*Data extracts*.
------------

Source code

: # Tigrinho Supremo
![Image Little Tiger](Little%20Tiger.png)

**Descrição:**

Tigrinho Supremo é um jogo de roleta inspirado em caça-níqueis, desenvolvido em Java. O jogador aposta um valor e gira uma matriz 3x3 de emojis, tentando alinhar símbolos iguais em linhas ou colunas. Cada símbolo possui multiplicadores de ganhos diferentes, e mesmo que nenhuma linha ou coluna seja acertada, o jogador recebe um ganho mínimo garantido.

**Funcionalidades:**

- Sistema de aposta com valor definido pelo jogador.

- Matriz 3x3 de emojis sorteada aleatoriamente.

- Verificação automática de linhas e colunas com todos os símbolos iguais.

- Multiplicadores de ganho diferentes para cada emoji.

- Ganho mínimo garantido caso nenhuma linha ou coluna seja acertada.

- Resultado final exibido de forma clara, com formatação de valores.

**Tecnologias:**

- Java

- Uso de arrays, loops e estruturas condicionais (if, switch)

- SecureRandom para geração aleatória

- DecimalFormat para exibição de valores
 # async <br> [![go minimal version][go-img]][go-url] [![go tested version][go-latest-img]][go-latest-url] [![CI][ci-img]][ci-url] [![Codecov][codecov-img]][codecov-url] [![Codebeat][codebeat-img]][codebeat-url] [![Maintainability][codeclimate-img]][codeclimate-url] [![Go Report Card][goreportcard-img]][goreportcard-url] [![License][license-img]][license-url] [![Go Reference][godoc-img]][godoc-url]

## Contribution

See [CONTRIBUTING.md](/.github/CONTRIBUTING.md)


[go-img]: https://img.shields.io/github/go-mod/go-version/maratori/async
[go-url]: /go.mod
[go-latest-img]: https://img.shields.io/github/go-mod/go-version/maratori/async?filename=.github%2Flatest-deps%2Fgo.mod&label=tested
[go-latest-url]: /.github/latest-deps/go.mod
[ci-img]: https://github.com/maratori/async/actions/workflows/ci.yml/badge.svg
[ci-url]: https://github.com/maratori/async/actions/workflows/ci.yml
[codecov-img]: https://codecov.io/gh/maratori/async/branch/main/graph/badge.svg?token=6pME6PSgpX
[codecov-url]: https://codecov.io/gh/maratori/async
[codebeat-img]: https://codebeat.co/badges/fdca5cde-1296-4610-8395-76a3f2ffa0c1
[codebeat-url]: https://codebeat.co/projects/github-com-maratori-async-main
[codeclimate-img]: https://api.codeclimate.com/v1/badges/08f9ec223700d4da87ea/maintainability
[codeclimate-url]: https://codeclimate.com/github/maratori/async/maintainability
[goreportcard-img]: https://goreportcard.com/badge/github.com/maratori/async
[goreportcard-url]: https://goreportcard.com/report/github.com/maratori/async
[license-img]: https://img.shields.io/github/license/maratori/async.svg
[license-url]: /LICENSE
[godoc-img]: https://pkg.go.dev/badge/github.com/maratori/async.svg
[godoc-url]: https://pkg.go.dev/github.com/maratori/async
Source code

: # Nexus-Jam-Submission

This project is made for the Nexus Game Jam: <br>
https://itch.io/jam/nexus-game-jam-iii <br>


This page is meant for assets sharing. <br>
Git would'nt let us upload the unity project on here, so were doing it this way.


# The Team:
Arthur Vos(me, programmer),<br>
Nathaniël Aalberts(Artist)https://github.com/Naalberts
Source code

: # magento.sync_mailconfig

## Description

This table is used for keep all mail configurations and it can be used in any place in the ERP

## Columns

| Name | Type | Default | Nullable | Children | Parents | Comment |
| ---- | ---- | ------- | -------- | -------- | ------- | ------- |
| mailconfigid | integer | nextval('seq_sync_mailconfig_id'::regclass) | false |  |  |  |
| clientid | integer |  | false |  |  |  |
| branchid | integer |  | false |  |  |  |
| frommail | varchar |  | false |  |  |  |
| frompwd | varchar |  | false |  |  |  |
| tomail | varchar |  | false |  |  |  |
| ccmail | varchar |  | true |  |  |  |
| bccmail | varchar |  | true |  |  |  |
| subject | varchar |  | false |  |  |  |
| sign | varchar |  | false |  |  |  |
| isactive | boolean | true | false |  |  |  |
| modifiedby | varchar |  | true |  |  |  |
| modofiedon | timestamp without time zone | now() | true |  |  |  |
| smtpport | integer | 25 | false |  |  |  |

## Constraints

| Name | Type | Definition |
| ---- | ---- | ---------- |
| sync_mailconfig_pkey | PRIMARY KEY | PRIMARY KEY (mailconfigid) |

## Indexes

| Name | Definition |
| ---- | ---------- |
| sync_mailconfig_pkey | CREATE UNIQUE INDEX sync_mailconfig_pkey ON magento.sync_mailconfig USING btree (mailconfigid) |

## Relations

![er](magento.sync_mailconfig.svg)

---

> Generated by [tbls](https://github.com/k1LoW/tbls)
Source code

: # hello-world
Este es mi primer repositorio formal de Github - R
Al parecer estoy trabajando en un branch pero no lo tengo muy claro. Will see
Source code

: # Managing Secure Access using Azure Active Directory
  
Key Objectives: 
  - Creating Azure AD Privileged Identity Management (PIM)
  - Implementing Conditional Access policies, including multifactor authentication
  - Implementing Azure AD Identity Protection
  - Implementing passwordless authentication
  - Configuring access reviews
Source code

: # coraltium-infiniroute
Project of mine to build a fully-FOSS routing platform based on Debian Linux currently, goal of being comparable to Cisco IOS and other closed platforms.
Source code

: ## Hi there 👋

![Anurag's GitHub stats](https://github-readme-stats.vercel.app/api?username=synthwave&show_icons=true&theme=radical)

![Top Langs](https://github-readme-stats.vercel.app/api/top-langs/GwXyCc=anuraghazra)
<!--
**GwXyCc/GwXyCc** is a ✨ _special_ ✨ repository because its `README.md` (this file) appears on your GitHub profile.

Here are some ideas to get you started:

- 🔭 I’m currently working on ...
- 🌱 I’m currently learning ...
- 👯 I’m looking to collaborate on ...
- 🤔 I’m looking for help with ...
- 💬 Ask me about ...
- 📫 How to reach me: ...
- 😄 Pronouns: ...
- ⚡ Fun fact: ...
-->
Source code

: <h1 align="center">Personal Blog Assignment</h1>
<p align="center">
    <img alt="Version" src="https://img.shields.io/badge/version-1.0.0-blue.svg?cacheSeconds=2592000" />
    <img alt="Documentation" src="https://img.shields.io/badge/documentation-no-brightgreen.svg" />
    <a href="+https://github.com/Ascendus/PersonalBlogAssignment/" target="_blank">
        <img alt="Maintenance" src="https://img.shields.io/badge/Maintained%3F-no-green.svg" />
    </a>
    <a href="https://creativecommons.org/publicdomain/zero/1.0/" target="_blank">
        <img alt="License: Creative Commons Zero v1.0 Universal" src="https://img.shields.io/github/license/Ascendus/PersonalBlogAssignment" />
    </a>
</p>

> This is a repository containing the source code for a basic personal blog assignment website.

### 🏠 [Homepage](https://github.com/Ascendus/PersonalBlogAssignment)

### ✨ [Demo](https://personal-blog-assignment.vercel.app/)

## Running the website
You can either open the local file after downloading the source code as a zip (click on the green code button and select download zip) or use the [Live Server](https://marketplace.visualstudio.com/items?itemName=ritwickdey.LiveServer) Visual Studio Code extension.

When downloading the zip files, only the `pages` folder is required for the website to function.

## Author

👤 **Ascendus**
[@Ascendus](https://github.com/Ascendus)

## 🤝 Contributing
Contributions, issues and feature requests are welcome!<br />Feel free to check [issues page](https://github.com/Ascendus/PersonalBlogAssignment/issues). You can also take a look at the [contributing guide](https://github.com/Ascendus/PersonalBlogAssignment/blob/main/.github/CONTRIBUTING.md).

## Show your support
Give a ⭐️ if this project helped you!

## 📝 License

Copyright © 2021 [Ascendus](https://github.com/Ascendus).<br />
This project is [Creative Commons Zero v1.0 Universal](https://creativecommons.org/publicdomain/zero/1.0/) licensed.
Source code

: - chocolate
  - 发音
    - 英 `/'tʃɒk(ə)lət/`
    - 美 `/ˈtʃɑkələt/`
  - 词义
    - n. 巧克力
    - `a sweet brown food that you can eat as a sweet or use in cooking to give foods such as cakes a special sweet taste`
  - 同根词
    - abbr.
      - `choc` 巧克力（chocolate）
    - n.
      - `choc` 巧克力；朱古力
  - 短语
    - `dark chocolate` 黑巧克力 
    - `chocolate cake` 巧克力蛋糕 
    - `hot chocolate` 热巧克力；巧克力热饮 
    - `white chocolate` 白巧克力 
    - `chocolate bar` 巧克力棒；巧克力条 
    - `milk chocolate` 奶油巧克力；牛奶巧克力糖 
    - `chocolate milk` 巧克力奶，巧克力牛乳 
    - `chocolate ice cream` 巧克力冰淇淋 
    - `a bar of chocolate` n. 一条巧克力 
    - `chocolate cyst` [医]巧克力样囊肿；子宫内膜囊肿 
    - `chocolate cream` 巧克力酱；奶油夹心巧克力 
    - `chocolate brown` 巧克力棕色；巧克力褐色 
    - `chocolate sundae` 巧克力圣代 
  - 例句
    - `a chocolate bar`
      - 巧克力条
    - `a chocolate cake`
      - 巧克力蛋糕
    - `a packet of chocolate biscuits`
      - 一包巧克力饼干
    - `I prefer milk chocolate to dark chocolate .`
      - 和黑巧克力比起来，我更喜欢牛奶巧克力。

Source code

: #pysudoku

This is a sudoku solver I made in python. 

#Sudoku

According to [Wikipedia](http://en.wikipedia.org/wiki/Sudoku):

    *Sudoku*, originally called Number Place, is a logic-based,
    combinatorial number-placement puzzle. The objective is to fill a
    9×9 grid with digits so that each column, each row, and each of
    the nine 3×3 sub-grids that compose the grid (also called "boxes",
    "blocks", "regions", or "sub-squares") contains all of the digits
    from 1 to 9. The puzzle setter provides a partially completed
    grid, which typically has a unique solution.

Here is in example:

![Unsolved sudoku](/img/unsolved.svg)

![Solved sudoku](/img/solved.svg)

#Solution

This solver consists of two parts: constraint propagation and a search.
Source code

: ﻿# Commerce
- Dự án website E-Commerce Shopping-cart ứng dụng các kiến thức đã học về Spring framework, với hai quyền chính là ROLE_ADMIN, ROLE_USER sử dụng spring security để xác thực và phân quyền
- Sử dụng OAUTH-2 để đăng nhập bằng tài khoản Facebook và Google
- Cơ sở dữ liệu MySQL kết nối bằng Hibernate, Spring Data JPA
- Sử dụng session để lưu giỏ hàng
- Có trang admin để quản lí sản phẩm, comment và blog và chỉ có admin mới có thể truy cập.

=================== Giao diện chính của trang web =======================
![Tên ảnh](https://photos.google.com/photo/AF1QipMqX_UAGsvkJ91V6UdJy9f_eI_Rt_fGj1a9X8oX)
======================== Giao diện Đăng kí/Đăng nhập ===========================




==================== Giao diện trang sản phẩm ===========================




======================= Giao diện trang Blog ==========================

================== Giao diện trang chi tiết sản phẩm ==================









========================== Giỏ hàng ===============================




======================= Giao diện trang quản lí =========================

------------

*Task*. Above are the records; copy exactly the lines from the line with "Arthur Vos(me, programmer),<br>" through the line with "subject | varchar", both included.

*Exercise answer*.
Arthur Vos(me, programmer),<br>
Nathaniël Aalberts(Artist)https://github.com/Naalberts
Source code

: # magento.sync_mailconfig

## Description

This table is used for keep all mail configurations and it can be used in any place in the ERP

## Columns

| Name | Type | Default | Nullable | Children | Parents | Comment |
| ---- | ---- | ------- | -------- | -------- | ------- | ------- |
| mailconfigid | integer | nextval('seq_sync_mailconfig_id'::regclass) | false |  |  |  |
| clientid | integer |  | false |  |  |  |
| branchid | integer |  | false |  |  |  |
| frommail | varchar |  | false |  |  |  |
| frompwd | varchar |  | false |  |  |  |
| tomail | varchar |  | false |  |  |  |
| ccmail | varchar |  | true |  |  |  |
| bccmail | varchar |  | true |  |  |  |
| subject | varchar |  | false |  |  |  |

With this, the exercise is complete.